I’m writing a series of posts to provide guidance to people who are learning the basics of market research. I’ll be using real-life examples of both great and bad research, analytics, and reporting.
In this first post about reporting survey data, we’ll discuss when it is appropriate to report a Top Box Score (i.e., % of respondents who gave a “5”) or a Top 2 Box Score (i.e, % of respondents who gave a “4” or a “5”)? I’ll use King County’s employee survey as an example of what not to do.
King County conducts an annual employee engagement survey for their approximately 14,000 employees. Below is how they asked the question in 2012.
Q. King County employees are treated with respect, regardless of their race, gender, sexual orientation, gender identity or expression, color, marital status, religion, ancestry, national origin, disability or age. (Using a scale where “1” means “I strongly disagree and “5” means “I strongly agree”.)

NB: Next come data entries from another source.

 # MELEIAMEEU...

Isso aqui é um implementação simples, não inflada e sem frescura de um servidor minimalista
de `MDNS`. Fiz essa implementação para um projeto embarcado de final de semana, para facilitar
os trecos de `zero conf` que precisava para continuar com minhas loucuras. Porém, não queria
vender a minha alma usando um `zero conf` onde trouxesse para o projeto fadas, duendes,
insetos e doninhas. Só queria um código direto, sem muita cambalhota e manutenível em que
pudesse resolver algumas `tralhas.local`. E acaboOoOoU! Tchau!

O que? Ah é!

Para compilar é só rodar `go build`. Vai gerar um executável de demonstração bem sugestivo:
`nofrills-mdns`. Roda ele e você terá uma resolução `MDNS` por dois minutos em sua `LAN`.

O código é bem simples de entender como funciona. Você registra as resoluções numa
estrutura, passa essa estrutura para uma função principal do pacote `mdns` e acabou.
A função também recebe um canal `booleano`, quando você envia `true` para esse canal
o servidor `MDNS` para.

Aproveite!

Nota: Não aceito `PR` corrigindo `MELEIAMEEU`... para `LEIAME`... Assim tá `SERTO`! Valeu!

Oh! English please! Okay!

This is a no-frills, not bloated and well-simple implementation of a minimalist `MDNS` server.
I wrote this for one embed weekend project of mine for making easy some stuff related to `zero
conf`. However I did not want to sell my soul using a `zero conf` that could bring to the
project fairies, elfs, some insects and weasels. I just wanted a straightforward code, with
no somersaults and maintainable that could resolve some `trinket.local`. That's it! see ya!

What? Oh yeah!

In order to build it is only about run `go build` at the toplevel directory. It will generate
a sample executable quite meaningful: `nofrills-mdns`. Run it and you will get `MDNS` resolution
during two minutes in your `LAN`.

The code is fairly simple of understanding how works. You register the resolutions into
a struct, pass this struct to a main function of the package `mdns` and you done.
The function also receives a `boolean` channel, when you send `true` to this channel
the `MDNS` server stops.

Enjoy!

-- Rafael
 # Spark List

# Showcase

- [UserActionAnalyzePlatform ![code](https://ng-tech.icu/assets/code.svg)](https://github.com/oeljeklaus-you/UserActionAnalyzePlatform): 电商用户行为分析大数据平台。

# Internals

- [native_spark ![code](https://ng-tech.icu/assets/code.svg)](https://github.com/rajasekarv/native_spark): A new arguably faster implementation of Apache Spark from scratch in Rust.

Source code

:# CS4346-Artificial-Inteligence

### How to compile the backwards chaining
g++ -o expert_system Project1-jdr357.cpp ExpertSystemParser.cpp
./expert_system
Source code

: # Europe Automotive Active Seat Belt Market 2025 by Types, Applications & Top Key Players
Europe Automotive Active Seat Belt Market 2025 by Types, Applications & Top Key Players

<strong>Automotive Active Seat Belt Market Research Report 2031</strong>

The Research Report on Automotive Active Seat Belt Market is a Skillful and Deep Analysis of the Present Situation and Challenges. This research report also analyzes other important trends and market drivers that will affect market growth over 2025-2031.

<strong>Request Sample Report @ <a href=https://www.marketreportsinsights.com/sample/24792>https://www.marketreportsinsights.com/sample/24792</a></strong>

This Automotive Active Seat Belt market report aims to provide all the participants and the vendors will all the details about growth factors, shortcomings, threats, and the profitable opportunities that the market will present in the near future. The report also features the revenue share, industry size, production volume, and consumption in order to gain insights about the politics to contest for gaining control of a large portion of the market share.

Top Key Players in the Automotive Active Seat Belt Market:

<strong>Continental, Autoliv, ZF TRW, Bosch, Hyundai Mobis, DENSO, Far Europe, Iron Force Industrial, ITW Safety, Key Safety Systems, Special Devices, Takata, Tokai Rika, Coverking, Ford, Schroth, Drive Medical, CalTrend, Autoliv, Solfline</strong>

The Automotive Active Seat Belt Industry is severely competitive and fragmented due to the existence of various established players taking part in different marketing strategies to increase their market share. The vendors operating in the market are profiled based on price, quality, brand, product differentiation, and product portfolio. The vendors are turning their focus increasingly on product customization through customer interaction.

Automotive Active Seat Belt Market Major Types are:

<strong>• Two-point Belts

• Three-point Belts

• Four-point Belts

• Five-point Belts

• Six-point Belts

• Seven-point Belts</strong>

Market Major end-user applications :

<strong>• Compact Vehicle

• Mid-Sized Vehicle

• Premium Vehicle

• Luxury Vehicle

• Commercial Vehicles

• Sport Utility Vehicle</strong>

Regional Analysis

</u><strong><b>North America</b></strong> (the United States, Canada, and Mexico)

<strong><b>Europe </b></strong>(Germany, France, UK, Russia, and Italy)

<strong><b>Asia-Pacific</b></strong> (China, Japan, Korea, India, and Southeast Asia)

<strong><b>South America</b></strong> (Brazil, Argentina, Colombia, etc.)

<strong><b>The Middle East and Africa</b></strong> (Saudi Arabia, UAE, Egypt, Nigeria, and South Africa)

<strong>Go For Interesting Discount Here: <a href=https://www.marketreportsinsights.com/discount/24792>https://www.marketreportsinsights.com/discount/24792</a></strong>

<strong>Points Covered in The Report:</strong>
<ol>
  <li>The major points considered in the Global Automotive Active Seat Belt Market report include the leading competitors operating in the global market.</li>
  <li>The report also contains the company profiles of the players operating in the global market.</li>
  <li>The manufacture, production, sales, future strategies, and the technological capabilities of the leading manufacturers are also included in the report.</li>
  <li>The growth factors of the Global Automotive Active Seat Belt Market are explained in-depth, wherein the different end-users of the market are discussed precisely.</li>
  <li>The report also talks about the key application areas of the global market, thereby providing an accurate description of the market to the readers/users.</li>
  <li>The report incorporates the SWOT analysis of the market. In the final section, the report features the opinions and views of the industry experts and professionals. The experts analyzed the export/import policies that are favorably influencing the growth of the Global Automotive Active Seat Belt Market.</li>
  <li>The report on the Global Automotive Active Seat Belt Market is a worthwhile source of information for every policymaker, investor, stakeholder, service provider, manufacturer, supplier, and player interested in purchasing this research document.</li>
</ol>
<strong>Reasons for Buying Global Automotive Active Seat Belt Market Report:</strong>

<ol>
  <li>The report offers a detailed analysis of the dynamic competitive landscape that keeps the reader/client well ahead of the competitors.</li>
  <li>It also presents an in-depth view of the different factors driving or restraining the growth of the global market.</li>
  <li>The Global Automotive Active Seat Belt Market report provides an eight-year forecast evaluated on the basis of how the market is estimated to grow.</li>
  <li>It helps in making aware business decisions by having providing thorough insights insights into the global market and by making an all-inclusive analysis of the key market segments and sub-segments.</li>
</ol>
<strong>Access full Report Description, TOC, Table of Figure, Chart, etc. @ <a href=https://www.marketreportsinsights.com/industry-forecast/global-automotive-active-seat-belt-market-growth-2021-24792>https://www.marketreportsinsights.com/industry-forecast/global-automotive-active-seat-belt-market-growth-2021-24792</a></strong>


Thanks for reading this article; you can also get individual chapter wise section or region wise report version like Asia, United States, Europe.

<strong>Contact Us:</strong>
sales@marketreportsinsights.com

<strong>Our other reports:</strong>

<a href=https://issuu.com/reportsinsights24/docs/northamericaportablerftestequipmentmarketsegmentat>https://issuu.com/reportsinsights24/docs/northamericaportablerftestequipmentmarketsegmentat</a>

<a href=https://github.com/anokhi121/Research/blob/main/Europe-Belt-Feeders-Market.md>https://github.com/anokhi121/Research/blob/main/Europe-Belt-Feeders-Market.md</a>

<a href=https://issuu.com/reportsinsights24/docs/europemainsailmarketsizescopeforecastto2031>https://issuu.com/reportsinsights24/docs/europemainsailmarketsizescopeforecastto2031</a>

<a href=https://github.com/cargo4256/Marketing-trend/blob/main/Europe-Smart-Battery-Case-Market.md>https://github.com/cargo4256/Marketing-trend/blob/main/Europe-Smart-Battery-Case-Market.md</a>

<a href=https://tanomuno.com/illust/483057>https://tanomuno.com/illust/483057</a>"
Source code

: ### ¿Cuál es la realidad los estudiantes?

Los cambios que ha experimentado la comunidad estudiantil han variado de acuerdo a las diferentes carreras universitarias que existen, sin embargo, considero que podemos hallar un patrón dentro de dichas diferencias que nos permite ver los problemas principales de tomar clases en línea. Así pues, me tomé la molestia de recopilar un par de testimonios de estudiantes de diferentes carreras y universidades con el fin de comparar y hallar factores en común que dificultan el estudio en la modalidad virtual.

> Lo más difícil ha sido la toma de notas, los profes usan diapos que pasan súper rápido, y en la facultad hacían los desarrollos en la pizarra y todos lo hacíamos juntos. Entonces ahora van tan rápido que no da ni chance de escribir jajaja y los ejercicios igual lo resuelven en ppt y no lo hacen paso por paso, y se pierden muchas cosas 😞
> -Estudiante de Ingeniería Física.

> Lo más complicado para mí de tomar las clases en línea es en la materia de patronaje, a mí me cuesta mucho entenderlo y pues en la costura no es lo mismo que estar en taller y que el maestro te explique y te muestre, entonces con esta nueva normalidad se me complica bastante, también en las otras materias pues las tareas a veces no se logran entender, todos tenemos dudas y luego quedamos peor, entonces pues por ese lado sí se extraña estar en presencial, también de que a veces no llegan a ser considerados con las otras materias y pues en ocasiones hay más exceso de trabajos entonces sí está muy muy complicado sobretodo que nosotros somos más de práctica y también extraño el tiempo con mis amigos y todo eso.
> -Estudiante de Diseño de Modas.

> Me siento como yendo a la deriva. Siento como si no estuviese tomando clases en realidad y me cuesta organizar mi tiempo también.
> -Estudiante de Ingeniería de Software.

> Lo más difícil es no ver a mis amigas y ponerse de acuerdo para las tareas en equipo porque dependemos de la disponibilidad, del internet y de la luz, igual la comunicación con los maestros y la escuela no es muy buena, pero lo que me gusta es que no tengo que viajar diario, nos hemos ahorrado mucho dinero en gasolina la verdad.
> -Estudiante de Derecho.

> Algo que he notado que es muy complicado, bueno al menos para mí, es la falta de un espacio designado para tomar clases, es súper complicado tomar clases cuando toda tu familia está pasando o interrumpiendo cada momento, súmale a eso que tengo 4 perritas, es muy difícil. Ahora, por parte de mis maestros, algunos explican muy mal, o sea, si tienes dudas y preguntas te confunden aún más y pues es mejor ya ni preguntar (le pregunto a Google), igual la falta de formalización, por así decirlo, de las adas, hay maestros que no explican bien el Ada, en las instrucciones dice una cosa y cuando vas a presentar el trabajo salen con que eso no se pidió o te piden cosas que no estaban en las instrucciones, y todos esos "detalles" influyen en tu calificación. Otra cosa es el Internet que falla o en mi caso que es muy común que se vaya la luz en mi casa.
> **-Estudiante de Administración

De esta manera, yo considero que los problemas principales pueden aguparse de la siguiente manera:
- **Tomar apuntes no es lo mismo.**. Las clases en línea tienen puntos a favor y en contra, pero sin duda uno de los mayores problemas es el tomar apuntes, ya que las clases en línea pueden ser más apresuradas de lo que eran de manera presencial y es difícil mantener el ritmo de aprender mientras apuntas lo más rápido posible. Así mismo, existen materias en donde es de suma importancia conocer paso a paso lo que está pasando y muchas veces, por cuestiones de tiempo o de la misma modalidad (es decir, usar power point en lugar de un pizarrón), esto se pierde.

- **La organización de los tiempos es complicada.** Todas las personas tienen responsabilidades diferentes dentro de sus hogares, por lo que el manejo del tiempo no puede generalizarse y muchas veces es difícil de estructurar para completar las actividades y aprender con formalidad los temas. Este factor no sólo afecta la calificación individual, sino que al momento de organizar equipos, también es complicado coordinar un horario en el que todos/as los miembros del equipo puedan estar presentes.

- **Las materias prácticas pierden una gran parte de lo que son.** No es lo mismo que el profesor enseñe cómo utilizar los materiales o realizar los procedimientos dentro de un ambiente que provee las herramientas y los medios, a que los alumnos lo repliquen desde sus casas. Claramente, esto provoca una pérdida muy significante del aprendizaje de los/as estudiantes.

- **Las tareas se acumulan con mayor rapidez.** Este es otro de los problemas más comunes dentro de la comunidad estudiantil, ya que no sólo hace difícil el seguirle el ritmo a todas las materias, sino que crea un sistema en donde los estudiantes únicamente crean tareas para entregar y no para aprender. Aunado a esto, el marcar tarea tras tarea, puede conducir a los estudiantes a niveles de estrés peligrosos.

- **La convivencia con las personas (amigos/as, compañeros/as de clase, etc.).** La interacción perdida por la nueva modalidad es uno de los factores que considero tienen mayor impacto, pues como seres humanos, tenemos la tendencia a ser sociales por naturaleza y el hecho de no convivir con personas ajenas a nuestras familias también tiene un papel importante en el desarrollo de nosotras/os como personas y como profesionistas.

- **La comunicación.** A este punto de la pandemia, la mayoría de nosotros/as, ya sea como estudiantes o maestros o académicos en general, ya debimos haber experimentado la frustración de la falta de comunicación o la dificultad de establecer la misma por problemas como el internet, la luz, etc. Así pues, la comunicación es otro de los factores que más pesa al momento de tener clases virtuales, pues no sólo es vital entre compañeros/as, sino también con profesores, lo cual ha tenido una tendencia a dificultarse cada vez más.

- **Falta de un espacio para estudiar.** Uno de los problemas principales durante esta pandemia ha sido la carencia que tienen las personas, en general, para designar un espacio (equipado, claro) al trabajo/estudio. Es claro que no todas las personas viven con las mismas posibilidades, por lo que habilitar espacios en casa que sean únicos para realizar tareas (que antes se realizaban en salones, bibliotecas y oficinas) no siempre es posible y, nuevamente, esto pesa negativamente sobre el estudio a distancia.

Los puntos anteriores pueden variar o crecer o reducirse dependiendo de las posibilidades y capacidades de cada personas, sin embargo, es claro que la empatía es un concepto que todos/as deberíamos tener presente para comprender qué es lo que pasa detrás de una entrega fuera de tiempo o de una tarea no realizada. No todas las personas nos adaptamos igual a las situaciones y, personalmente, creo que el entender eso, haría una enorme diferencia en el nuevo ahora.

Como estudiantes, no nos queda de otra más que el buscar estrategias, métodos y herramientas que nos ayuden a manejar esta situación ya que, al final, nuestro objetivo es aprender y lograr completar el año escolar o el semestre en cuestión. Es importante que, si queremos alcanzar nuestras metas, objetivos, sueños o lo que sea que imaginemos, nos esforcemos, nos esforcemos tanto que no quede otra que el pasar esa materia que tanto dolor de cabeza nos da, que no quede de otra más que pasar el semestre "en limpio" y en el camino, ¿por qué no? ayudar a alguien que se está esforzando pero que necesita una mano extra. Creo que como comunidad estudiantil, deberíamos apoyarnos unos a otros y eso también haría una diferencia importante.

Here are the results from their 2012 report (with my mark-ups):
My interpretation of this chart, using a Top Box score, is that 56% of employees are treated with respect but 44% (4 out of every 10 employees) aren’t treated with respect for some reason at work. That is nearly half of all employees! To present the data more positively, as King County did, you might use a Top 2 Box and say: “…more than 90% [answered] positively”. NO. JUST NO. Why?What does it mean when a person responds with a “4” to this question? Does it mean that they are respected at work sometimes? Most of the time? Maybe 75% of the time? Any response to this question that isn’t a “5” should be interpreted as: I am not generally treated with respect.
I was taught the following interpretation for survey results such as this:
- “5” is a yes
- “4” is a polite no
- “3” is a no
- “2” is a firm no
- “1” is a hell no
This is an example of how to mislead the interpretation of results, by making it appear more positive than it really is, by using a Top 2 Box. A Top 2 Box score is often used in market research and can be an appropriate way to view data. For example, Net Promoter uses a Top 2 Box for “promoters”.
Below is the question wording and how King County reported data in 2016 (with my mark-ups):
They are still using Top 2 Box to report these data as “% positive”. I cannot see the frequencies for this question publicly online so I do not know the % who responded “4” versus “5”. As an aside, they have changed survey vendors so the question wording has improved. It used to be 10 questions in one.
Lastly, it seems that King County cares about their employees and being a great place to work. They have been conducting an employee engagement survey since at least 2009. On that note, I hope they are also examining how their employee engagement (or lack of engagement) impacts the results of their customer satisfaction surveys.
It is also apparent that they’ve made the same mistakes that a lot of organizations make and have program/project managers overseeing their surveys but no one who is dedicated to understanding research and its outcomes. It might benefit them to do what is done in the private sector and have a Director of Research. My guess is that research is fragmented among their departments. Each department conducts surveys on their own but there is no one, centralized department with oversight to ensure research methods, analysis, and reporting are sound. You can’t rely on research vendors to do this for you (more on this in a future post).